Edward Sprot

Personal information
- Full name: Edward Mark Sprot
- Born: 4 February 1872 Edinburgh, Midlothian, Scotland
- Died: 8 October 1945 (aged 73) Lower Bourne, Surrey, England
- Batting: Right-handed
- Bowling: Right-arm medium

Domestic team information
- 1898–1914: Hampshire

Career statistics
| Competition | First-class |
| Matches | 270 |
| Runs scored | 12,328 |
| Batting average | 28.66 |
| 100s/50s | 13/70 |
| Top score | 147 |
| Balls bowled | 3,060 |
| Wickets | 55 |
| Bowling average | 33.90 |
| 5 wickets in innings | 1 |
| 10 wickets in match | – |
| Best bowling | 5/28 |
| Catches/stumpings | 228/– |
- Source: Cricinfo, 25 August 2009

= Edward Sprot =

Scottish cricketer

Edward Mark Sprot (4 February 1872 – 8 October 1945) was a Scottish first-class cricketer and British Army officer. Following a seven year commission with the King's Shropshire Light Infantry, Sprot played first-class cricket for Hampshire from 1898 to 1914, captaining the county from 1903 to 1914. As a captain, Sprot was known for his dynamic and unusual tactics, which sought to gain positive results from matches. In all, Sprot made 270 appearances in first-class cricket, scoring over 12,000 runs and making thirteen centuries. He additionally took 55 wickets, alongside taking 228 catches in the field. His first-class career came to an end with the beginning of the First World War.

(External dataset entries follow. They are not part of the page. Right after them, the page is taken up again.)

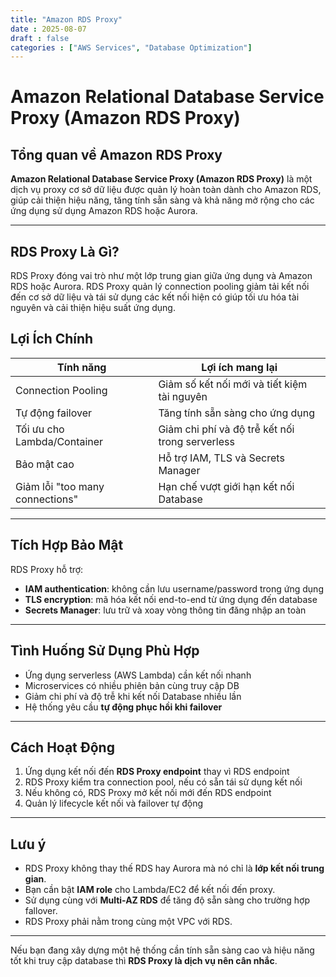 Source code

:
 ```yaml
---
title: "Amazon RDS Proxy"
date : 2025-08-07
draft : false
categories : ["AWS Services", "Database Optimization"]
---
```


# Amazon Relational Database Service Proxy (Amazon RDS Proxy) 

## Tổng quan về Amazon RDS Proxy

**Amazon Relational Database Service Proxy (Amazon RDS Proxy)** là một dịch vụ proxy cơ sở dữ liệu được quản lý hoàn toàn dành cho Amazon RDS, giúp cải thiện hiệu năng, tăng tính sẵn sàng và khả năng mở rộng cho các ứng dụng sử dụng Amazon RDS hoặc Aurora.


---

## RDS Proxy Là Gì?

RDS Proxy đóng vai trò như một lớp trung gian giữa ứng dụng và Amazon RDS hoặc Aurora. RDS Proxy quản lý connection pooling giảm tải kết nối đến cơ sở dữ liệu và tái sử dụng các kết nối hiện có giúp tối ưu hóa tài nguyên và cải thiện hiệu suất ứng dụng.


## Lợi Ích Chính

| Tính năng                     | Lợi ích mang lại                                  |
|------------------------------|---------------------------------------------------|
| Connection Pooling           | Giảm số kết nối mới và tiết kiệm tài nguyên     |
| Tự động failover             | Tăng tính sẵn sàng cho ứng dụng                   |
| Tối ưu cho Lambda/Container  | Giảm chi phí và độ trễ kết nối trong serverless   |
| Bảo mật cao                  | Hỗ trợ IAM, TLS và Secrets Manager                |
| Giảm lỗi "too many connections" | Hạn chế vượt giới hạn kết nối Database       |

---

## Tích Hợp Bảo Mật

RDS Proxy hỗ trợ:

- **IAM authentication**: không cần lưu username/password trong ứng dụng
- **TLS encryption**: mã hóa kết nối end-to-end từ ứng dụng đến database
- **Secrets Manager**: lưu trữ và xoay vòng thông tin đăng nhập an toàn

---

## Tình Huống Sử Dụng Phù Hợp

- Ứng dụng serverless (AWS Lambda) cần kết nối nhanh
- Microservices có nhiều phiên bản cùng truy cập DB
- Giảm chi phí và độ trễ khi kết nối Database nhiều lần
- Hệ thống yêu cầu **tự động phục hồi khi failover**

---

## Cách Hoạt Động

1. Ứng dụng kết nối đến **RDS Proxy endpoint** thay vì RDS endpoint
2. RDS Proxy kiểm tra connection pool, nếu có sẵn tái sử dụng kết nối
3. Nếu không có, RDS Proxy mở kết nối mới đến RDS endpoint
4. Quản lý lifecycle kết nối và failover tự động

---

## Lưu ý

- RDS Proxy không thay thế RDS hay Aurora mà nó chỉ là **lớp kết nối trung gian**.
- Bạn cần bật **IAM role** cho Lambda/EC2 để kết nối đến proxy.
- Sử dụng cùng với **Multi-AZ RDS** để tăng độ sẵn sàng cho trường hợp fallover.
- RDS Proxy phải nằm trong cùng một VPC với RDS.

---

Nếu bạn đang xây dựng một hệ thống cần tính sẵn sàng cao và hiệu năng tốt khi truy cập database thì **RDS Proxy là dịch vụ nên cân nhắc**.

==Early life and military career==
The son of Edward William Sprot, he was born at Edinburgh in February 1872. He was educated in England at Harrow School, where he played for the school cricket team. From there he attended the Royal Military College, Sandhurst and graduated into the King's Shropshire Light Infantry as a second lieutenant in November 1892. He was promoted to lieutenant in March 1896, before resigning his commission in July 1899. Prior to his resignation, he had represented the Shropshire Light Infantry in rackets alongside Colonel James Spens, with the pair winning The Army Rackets Challenge Cup in 1899.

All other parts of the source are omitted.